We need a more complete context to examine this usage in detail, so let's look at...
1: We cannot consider worthless people who get drunk on New Year's Eve.
...which has two different possible meanings...
1a: We cannot consider [as] worthless those people who get drunk on New Year's Eve.
(They are not worthless, and we should not label them as such.)
1b: We cannot consider those worthless people who get drunk on New Year's Eve.
(They are worthless, and we should not take them into account in our present deliberations.)
In speech, sense 1a would normally be unambiguously conveyed by stressing the word worthless, but italicizing it in the written form wouldn't necessarily have the same effect anyway. That's because there are two potential "sub-nuances"...
1a1: ...worthless isn't the best possible word here (following text may suggest better alternatives).
1b1: ...[they are not] worthless is a simple refutation (they do have some merit).
Partly because of these potential semantic ambiguities, OP's example A is thus at least "problematic" in the written form (plus it's a somewhat stylized/stilted word order).
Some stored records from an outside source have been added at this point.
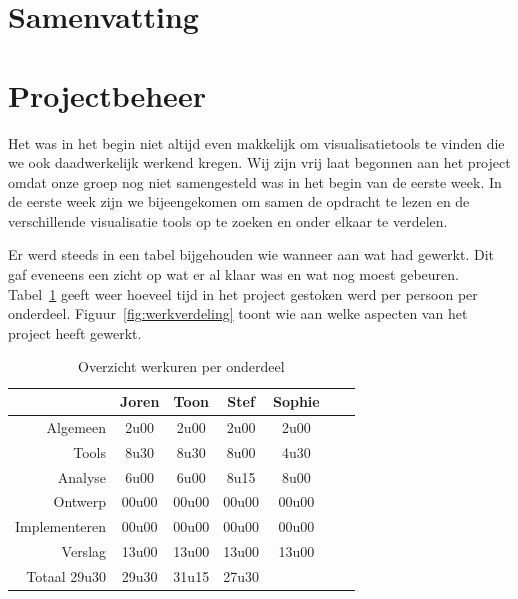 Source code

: \documentclass[i1]{oss}
\begin{document}
\section{Samenvatting}

\section{Projectbeheer}

Het was in het begin niet altijd even makkelijk om visualisatietools te vinden die we ook daadwerkelijk werkend kregen.
Wij zijn vrij laat begonnen aan het project omdat onze groep nog niet samengesteld was in het begin van de eerste week. In de eerste week zijn we bijeengekomen om samen de opdracht te lezen en de verschillende visualisatie tools op te zoeken en onder elkaar te verdelen. 

Er werd steeds in een tabel bijgehouden wie wanneer aan wat had gewerkt. Dit gaf eveneens een zicht op wat er al klaar was en wat nog moest gebeuren. \\
Tabel~\ref{tab:werkuren} geeft weer hoeveel tijd in het project gestoken werd per persoon per onderdeel. Figuur~\ref{fig:werkverdeling} toont wie aan welke aspecten van het project heeft gewerkt.

\begin{table}[h]
\begin{center}
    \begin{tabular}{ r | c  c  c  c  c  c}
     & Joren & Toon & Stef & Sophie \\ \hline
    Algemeen & 2u00 & 2u00 & 2u00 & 2u00\\
   	Tools & 8u30 & 8u30 & 8u00 & 4u30 \\
	Analyse & 6u00 & 6u00 & 8u15 & 8u00 \\
	Ontwerp & 00u00 & 00u00 & 00u00 & 00u00 \\
	Implementeren & 00u00 & 00u00 & 00u00 & 00u00\\
	Verslag & 13u00 & 13u00 & 13u00 & 13u00 \\
	Totaal 29u30 & 29u30 & 31u15 & 27u30  
    \end{tabular}
    \caption{Overzicht werkuren per onderdeel}
    \label{tab:werkuren}
\end{center}
\end{table}
\end{document}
B is simply ungrammatical. But C is perfectly natural and unambiguous.
The only way I can think of to introduce "existential it" in OP's context would be something like...
2: It would be wrong to consider people who get drunk on New Year's Eve [as / to be] worthless.
That's to say it references either the specific action consider people who [blah blah] OR "judgement" as a general concept. It can't be used in such contexts to directly refer to the [worthless] people themselves.